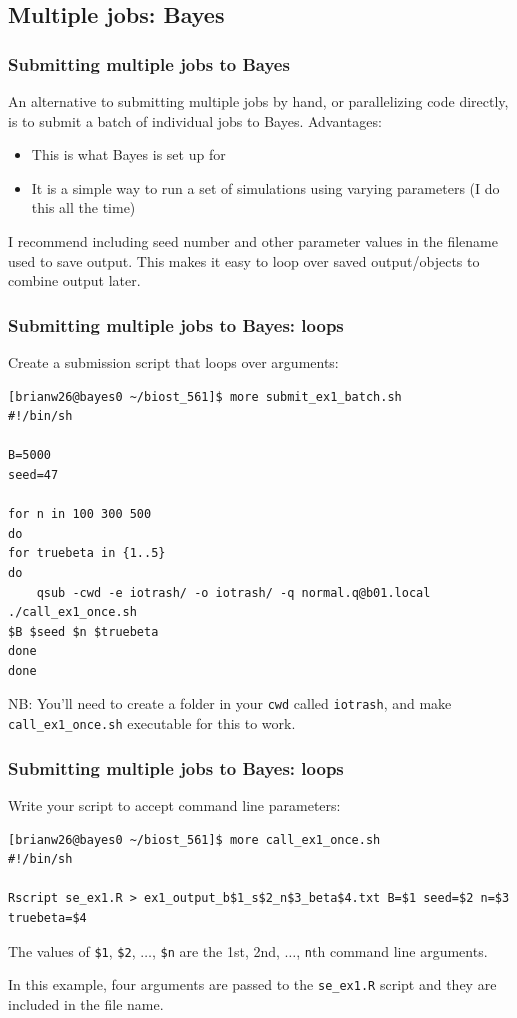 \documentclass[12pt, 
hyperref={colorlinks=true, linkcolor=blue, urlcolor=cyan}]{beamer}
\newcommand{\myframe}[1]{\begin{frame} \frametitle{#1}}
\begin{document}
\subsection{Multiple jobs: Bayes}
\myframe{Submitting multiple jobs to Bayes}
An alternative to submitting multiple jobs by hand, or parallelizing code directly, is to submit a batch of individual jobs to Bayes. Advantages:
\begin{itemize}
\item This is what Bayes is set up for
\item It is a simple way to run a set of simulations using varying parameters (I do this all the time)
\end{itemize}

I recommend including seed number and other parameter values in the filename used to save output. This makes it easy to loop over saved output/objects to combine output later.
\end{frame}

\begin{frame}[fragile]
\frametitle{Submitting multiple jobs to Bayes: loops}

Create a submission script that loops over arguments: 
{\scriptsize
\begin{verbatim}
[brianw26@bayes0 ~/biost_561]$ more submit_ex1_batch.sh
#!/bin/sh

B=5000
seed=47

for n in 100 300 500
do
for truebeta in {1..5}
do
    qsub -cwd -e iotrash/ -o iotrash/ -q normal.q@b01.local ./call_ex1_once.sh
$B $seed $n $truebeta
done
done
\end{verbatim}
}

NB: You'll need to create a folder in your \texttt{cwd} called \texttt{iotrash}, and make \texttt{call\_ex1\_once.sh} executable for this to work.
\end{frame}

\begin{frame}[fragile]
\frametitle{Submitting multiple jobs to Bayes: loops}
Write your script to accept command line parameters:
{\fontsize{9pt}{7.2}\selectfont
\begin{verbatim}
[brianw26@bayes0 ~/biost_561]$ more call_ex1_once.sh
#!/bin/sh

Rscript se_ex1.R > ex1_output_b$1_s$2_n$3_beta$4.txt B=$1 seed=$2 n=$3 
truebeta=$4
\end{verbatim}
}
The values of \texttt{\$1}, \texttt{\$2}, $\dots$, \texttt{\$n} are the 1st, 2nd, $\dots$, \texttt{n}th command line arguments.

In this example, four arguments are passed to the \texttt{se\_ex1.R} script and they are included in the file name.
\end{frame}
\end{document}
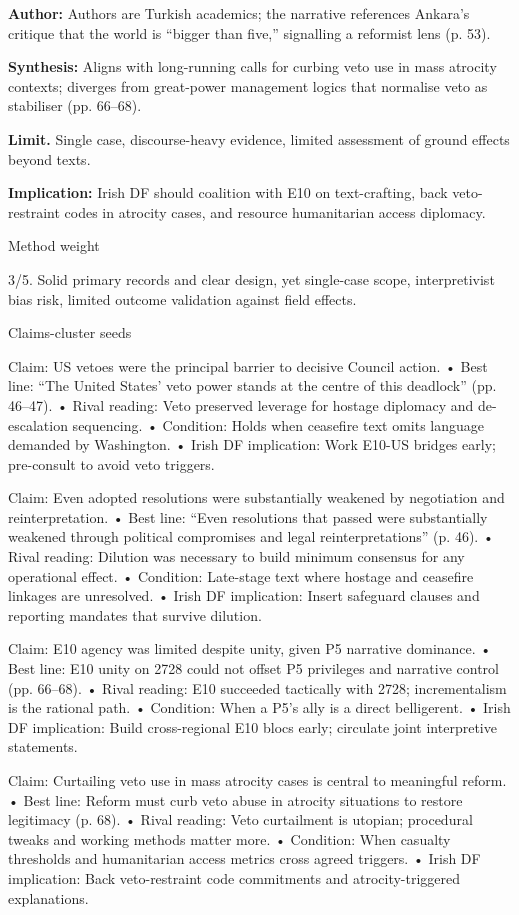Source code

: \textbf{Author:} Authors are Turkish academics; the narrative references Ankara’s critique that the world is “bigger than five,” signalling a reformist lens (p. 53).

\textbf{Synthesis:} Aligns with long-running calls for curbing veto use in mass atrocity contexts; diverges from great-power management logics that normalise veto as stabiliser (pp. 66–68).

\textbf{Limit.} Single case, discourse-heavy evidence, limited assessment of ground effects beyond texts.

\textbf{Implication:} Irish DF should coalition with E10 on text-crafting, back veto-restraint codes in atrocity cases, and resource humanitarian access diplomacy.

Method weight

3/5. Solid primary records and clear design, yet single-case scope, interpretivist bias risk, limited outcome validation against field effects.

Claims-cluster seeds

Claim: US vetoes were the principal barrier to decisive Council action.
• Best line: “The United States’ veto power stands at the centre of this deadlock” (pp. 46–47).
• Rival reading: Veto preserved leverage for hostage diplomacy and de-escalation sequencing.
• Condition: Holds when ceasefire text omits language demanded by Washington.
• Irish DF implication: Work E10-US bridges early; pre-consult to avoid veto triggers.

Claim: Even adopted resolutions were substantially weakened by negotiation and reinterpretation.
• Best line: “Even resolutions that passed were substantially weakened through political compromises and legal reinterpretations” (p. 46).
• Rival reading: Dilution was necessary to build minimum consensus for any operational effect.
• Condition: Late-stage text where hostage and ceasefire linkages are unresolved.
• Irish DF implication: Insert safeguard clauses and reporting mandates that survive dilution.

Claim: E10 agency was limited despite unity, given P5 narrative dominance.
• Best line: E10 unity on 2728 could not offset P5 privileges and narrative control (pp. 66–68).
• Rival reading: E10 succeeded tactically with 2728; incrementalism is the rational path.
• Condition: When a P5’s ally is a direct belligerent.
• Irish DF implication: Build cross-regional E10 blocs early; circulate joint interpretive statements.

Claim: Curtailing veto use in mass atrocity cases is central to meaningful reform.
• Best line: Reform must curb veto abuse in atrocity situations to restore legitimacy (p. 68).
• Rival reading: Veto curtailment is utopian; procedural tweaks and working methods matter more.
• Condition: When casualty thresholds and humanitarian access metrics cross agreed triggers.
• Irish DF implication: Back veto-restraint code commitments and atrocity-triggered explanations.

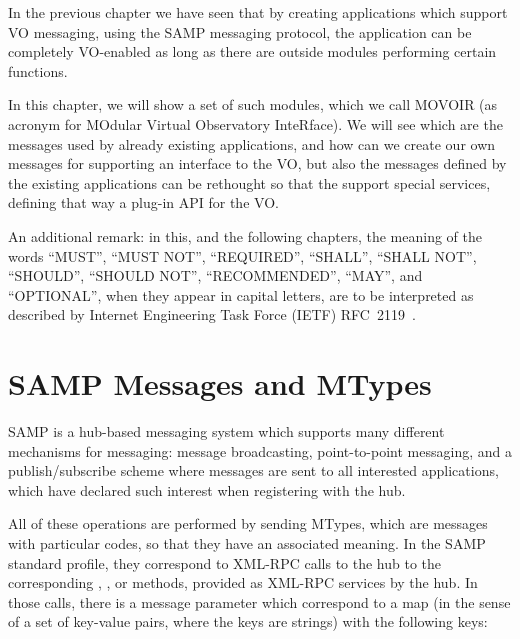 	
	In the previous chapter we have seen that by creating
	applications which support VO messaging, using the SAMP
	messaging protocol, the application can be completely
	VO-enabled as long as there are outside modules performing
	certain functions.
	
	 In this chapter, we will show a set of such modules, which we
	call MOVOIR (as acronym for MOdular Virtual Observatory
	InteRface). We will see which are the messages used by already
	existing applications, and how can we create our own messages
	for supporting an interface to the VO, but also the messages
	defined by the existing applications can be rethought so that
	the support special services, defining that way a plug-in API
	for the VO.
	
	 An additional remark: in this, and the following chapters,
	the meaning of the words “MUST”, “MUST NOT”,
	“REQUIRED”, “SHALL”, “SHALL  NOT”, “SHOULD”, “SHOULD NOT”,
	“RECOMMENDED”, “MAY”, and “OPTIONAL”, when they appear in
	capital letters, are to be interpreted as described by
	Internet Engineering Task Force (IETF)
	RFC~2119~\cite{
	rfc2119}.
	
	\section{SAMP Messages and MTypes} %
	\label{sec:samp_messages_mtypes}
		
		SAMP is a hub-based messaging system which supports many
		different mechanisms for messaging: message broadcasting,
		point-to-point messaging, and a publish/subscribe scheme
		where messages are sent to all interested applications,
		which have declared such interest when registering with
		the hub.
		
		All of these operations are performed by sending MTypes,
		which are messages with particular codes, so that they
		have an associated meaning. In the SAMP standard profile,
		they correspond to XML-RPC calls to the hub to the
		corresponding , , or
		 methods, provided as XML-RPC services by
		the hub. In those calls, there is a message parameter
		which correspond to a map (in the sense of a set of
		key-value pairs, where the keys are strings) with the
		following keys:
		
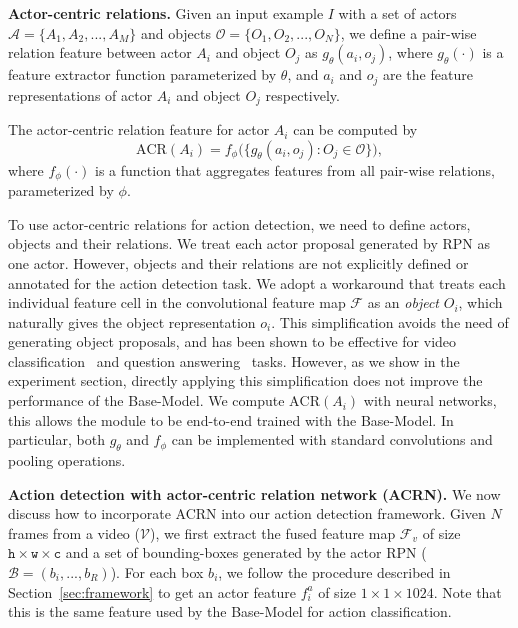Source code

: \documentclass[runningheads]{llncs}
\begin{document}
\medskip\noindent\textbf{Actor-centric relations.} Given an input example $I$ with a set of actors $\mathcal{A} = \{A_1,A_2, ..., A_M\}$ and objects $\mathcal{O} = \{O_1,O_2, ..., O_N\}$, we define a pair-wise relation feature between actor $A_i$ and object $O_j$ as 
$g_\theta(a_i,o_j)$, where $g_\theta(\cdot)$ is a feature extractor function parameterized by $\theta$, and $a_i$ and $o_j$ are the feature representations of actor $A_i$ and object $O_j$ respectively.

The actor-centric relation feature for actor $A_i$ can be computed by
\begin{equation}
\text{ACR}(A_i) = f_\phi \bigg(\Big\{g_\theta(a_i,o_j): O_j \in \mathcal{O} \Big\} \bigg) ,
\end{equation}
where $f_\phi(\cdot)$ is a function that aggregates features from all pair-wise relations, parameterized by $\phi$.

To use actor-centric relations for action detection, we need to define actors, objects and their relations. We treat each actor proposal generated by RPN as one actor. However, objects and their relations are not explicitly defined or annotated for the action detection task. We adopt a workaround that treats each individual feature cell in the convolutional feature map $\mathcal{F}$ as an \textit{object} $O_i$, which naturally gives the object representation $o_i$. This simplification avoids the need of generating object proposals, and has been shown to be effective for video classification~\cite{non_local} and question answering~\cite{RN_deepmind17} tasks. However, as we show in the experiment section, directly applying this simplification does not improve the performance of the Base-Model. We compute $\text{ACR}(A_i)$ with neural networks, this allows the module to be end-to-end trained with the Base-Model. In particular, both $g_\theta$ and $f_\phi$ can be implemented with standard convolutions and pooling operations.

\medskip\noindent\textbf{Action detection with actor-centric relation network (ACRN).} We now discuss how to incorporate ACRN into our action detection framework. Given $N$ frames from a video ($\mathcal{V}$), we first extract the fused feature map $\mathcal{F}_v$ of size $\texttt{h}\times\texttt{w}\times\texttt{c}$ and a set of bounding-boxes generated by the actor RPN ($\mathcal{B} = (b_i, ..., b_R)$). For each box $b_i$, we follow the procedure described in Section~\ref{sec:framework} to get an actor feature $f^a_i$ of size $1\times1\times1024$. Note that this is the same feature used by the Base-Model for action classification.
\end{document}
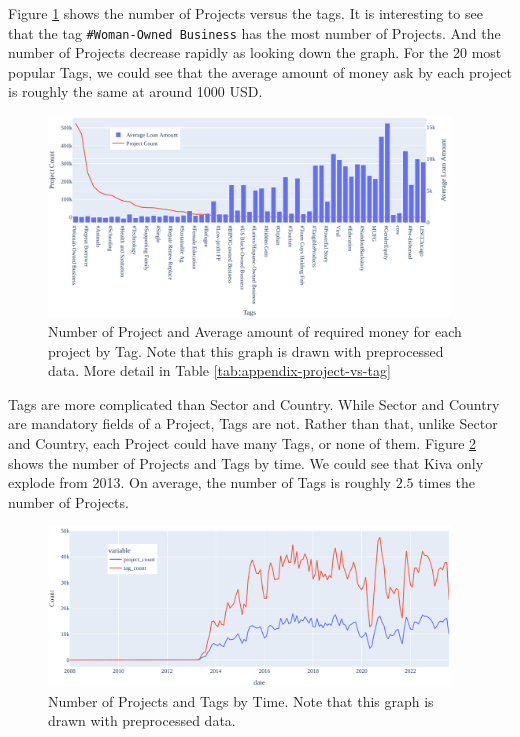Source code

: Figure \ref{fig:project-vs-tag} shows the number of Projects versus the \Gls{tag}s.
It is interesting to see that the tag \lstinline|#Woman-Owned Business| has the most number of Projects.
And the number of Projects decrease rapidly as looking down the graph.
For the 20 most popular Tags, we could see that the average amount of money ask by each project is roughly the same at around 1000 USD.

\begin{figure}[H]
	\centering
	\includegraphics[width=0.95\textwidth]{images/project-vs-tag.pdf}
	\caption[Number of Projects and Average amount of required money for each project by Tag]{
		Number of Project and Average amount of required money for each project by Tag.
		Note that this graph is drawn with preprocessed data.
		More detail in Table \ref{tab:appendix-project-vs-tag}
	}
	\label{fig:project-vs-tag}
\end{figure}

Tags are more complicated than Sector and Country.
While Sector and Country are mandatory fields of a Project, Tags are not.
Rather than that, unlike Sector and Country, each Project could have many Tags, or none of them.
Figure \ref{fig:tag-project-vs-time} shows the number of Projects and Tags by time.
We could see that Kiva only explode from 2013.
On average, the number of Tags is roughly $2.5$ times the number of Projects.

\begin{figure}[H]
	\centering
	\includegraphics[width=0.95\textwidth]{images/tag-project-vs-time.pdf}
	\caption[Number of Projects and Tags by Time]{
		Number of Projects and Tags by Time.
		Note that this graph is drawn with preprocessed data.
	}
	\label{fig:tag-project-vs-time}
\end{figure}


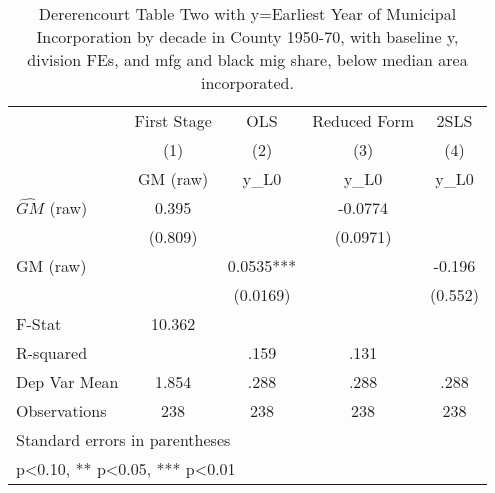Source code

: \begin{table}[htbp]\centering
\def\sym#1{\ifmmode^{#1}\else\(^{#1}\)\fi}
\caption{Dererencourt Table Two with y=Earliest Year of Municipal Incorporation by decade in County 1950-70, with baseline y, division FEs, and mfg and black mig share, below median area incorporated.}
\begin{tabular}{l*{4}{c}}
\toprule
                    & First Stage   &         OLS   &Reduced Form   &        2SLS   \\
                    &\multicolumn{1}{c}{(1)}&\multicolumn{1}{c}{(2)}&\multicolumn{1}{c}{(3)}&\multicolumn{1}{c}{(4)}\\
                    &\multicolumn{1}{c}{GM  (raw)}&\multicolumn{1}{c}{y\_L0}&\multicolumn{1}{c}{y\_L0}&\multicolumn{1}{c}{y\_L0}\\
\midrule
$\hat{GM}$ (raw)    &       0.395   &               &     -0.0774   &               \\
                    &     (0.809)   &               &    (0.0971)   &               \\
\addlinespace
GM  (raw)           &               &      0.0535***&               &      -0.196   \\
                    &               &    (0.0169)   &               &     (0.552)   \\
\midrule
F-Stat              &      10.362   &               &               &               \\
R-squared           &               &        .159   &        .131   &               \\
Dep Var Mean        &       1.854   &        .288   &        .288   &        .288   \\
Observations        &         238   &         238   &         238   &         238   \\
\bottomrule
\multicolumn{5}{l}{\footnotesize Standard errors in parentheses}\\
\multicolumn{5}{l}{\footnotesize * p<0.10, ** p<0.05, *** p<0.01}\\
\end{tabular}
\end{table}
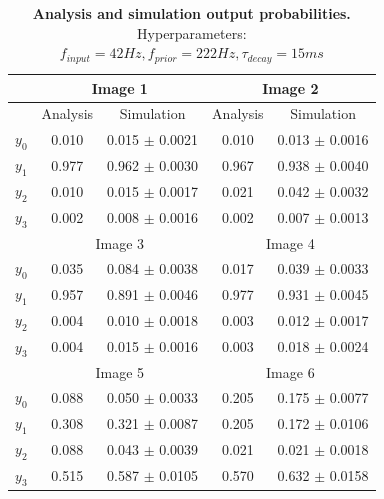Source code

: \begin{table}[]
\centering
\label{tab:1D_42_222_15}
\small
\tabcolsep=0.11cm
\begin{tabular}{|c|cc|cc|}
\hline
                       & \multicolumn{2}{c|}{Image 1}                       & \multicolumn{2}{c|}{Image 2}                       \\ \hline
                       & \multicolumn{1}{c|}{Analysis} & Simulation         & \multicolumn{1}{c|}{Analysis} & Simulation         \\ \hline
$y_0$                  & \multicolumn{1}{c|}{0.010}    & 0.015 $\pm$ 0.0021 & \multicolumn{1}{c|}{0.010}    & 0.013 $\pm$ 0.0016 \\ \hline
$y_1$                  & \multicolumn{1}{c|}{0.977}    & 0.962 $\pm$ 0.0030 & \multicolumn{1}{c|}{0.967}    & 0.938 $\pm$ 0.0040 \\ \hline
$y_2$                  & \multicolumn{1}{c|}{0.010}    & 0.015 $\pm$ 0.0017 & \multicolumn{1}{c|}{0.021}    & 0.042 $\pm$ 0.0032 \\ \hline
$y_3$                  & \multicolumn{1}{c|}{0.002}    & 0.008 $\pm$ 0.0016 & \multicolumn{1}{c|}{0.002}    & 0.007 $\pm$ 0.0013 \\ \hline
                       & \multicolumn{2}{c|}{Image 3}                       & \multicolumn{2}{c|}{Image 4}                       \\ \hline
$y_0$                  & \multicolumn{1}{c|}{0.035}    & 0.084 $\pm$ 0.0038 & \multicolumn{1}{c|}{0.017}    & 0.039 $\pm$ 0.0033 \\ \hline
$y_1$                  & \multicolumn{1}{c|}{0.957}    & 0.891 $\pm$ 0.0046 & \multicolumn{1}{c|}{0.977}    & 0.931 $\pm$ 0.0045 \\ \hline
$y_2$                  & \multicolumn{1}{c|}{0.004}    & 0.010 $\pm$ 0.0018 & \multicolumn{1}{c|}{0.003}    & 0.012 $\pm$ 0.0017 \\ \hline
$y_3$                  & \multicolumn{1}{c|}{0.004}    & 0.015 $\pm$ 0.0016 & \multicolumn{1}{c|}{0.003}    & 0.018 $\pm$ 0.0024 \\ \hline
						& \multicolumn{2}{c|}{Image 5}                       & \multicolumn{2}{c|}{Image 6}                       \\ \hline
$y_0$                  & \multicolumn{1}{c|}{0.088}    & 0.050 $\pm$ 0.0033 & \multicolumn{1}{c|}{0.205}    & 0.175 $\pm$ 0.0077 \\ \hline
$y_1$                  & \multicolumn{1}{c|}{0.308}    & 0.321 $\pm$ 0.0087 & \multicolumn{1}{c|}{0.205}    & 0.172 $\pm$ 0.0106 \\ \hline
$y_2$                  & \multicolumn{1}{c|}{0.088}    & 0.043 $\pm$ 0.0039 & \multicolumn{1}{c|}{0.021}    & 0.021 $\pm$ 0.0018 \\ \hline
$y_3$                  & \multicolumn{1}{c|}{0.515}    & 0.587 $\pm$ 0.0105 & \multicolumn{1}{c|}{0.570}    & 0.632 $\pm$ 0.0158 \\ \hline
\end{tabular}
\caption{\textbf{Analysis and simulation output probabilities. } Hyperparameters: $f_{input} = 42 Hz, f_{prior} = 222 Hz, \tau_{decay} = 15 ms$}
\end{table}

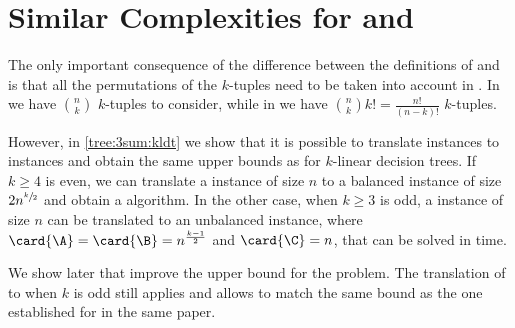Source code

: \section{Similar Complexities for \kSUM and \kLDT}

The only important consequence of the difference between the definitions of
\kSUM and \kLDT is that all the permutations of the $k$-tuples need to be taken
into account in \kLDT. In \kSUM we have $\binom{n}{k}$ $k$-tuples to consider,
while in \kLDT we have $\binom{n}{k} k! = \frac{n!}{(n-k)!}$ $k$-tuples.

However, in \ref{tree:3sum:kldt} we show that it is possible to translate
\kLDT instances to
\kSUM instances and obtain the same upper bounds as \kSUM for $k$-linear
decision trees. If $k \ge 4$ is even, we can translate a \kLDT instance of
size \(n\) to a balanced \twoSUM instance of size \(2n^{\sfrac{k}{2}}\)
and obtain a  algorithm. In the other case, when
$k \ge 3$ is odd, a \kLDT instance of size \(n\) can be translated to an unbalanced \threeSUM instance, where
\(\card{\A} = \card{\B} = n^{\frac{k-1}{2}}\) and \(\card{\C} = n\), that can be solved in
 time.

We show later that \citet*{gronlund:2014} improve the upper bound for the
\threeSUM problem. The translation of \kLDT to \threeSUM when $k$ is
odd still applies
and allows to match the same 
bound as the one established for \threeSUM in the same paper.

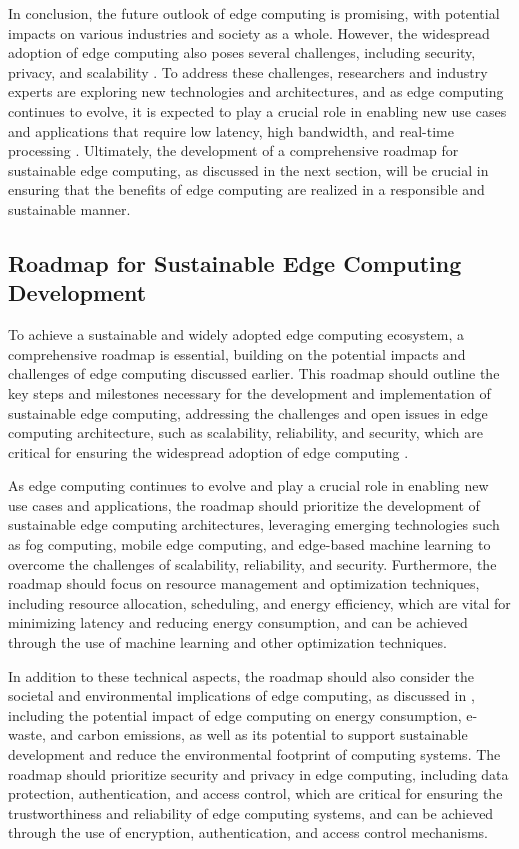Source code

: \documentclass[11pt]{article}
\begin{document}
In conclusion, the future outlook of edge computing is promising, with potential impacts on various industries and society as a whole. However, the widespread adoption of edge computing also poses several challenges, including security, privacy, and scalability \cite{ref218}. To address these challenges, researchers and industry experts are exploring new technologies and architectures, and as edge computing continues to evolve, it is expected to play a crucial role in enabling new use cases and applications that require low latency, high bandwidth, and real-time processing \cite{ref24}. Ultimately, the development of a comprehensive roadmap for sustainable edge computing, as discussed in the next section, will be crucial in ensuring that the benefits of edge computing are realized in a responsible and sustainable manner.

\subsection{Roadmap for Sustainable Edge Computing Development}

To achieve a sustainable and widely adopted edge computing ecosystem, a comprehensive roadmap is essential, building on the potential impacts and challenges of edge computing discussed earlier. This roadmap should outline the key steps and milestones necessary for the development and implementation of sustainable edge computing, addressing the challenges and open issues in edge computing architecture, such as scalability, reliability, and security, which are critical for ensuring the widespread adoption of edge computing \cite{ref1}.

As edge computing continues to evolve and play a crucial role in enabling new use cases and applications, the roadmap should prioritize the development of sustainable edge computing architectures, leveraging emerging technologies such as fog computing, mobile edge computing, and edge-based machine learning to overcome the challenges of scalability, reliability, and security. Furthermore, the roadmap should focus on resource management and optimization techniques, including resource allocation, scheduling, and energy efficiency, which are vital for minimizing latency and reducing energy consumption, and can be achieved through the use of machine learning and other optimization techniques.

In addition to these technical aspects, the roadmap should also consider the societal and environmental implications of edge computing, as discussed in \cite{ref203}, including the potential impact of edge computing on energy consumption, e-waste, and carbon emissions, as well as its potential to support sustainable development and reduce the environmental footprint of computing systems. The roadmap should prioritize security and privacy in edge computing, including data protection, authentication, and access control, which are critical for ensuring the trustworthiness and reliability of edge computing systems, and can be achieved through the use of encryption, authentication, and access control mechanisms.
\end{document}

TO DO –
Look above for the line containing "0.0018 \\ \hline", then copy exactly from it through the line containing "and obtain a", keeping both and leaving out pictures. Add nothing else.

ANSWER FOR THIS EXERCISE –
$y_2$                  & \multicolumn{1}{c|}{0.088}    & 0.043 $\pm$ 0.0039 & \multicolumn{1}{c|}{0.021}    & 0.021 $\pm$ 0.0018 \\ \hline
$y_3$                  & \multicolumn{1}{c|}{0.515}    & 0.587 $\pm$ 0.0105 & \multicolumn{1}{c|}{0.570}    & 0.632 $\pm$ 0.0158 \\ \hline
\end{tabular}
\caption{\textbf{Analysis and simulation output probabilities. } Hyperparameters: $f_{input} = 42 Hz, f_{prior} = 222 Hz, \tau_{decay} = 15 ms$}
\end{table}

Source code

: \section{Similar Complexities for \kSUM and \kLDT}

The only important consequence of the difference between the definitions of
\kSUM and \kLDT is that all the permutations of the $k$-tuples need to be taken
into account in \kLDT. In \kSUM we have $\binom{n}{k}$ $k$-tuples to consider,
while in \kLDT we have $\binom{n}{k} k! = \frac{n!}{(n-k)!}$ $k$-tuples.

However, in \ref{tree:3sum:kldt} we show that it is possible to translate
\kLDT instances to
\kSUM instances and obtain the same upper bounds as \kSUM for $k$-linear
decision trees. If $k \ge 4$ is even, we can translate a \kLDT instance of
size \(n\) to a balanced \twoSUM instance of size \(2n^{\sfrac{k}{2}}\)
and obtain a  algorithm. In the other case, when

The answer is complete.